* _WHAT YOU NEED TO DO_: Whenever the word "tiempo" turns up in a line of the data below, copy that line.

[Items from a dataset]

────────────────────────────────────────

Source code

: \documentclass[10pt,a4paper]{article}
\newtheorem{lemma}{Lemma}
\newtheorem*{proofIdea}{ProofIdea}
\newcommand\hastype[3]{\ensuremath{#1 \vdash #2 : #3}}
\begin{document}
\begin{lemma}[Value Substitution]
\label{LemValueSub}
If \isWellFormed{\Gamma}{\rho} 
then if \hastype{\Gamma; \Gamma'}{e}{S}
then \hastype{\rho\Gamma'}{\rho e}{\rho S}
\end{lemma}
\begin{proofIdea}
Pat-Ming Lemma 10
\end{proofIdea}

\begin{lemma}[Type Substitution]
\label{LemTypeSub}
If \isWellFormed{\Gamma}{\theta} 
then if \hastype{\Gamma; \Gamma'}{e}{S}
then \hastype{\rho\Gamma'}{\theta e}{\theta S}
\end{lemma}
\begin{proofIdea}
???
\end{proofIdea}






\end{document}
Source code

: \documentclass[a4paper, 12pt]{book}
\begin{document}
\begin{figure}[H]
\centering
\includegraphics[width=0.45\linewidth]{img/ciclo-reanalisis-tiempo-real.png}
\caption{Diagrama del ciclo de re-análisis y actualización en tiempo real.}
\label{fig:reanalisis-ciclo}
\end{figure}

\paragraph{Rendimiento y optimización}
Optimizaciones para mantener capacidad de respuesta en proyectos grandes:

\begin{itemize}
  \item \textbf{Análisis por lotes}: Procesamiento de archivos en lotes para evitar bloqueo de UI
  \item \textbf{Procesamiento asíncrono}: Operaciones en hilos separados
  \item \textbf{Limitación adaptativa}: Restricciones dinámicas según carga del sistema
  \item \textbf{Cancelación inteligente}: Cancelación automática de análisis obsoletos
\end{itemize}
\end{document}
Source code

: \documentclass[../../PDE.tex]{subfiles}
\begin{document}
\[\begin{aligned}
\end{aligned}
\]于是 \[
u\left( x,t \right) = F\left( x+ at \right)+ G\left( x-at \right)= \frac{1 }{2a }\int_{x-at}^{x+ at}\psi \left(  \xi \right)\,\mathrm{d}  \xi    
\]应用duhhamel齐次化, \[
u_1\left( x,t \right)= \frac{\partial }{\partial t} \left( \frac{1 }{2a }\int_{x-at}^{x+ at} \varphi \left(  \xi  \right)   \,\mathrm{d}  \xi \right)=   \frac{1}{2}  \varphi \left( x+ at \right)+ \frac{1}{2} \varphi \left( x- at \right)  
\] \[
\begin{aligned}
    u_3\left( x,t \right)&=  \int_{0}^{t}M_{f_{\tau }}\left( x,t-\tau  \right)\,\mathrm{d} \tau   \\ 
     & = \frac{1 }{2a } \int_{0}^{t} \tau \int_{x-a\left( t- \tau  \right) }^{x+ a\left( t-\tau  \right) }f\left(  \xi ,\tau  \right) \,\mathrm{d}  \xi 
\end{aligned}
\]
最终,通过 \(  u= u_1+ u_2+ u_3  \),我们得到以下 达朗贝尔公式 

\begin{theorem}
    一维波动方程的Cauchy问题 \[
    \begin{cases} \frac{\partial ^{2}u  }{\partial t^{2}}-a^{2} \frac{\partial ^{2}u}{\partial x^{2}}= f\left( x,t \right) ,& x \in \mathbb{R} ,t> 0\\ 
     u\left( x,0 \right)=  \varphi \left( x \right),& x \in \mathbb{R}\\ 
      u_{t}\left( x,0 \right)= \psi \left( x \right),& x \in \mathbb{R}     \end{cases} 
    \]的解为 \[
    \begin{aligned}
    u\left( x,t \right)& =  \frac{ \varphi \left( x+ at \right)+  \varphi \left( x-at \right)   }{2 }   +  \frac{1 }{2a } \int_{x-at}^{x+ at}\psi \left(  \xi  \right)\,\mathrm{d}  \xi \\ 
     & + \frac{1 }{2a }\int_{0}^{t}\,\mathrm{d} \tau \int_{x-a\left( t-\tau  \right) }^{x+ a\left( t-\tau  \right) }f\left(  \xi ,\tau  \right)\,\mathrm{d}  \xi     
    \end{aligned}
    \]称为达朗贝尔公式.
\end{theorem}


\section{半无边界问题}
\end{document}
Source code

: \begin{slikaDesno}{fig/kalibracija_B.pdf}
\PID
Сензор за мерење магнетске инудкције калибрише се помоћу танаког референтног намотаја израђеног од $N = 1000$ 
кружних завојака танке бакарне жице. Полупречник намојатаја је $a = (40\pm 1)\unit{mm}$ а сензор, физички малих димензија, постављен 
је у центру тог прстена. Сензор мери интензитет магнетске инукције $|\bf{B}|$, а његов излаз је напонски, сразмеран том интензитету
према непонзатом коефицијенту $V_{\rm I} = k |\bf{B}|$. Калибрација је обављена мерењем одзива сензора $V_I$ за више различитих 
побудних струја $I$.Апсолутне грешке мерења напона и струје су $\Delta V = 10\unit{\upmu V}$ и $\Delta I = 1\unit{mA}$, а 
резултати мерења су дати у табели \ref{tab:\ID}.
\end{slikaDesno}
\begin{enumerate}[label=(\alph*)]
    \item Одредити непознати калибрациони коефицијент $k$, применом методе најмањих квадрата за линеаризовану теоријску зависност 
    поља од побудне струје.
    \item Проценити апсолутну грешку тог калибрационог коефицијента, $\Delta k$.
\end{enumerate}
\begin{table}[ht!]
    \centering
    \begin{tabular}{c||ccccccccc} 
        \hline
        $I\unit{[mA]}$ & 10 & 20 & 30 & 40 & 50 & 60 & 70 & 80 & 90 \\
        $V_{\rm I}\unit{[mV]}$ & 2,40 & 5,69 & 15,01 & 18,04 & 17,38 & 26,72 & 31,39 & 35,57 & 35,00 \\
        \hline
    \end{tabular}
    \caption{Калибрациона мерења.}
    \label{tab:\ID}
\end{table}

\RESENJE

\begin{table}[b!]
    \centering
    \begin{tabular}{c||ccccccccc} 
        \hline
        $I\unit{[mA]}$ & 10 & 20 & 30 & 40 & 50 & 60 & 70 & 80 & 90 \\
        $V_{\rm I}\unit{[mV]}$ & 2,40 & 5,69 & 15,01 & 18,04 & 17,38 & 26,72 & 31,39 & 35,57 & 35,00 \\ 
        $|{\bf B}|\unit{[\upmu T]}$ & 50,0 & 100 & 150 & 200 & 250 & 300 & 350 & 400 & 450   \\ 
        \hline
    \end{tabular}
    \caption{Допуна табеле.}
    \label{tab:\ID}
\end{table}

────────────────────────────────────────

* _RESPONSE TO THIS EXERCISE_:
\includegraphics[width=0.45\linewidth]{img/ciclo-reanalisis-tiempo-real.png}
\caption{Diagrama del ciclo de re-análisis y actualización en tiempo real.}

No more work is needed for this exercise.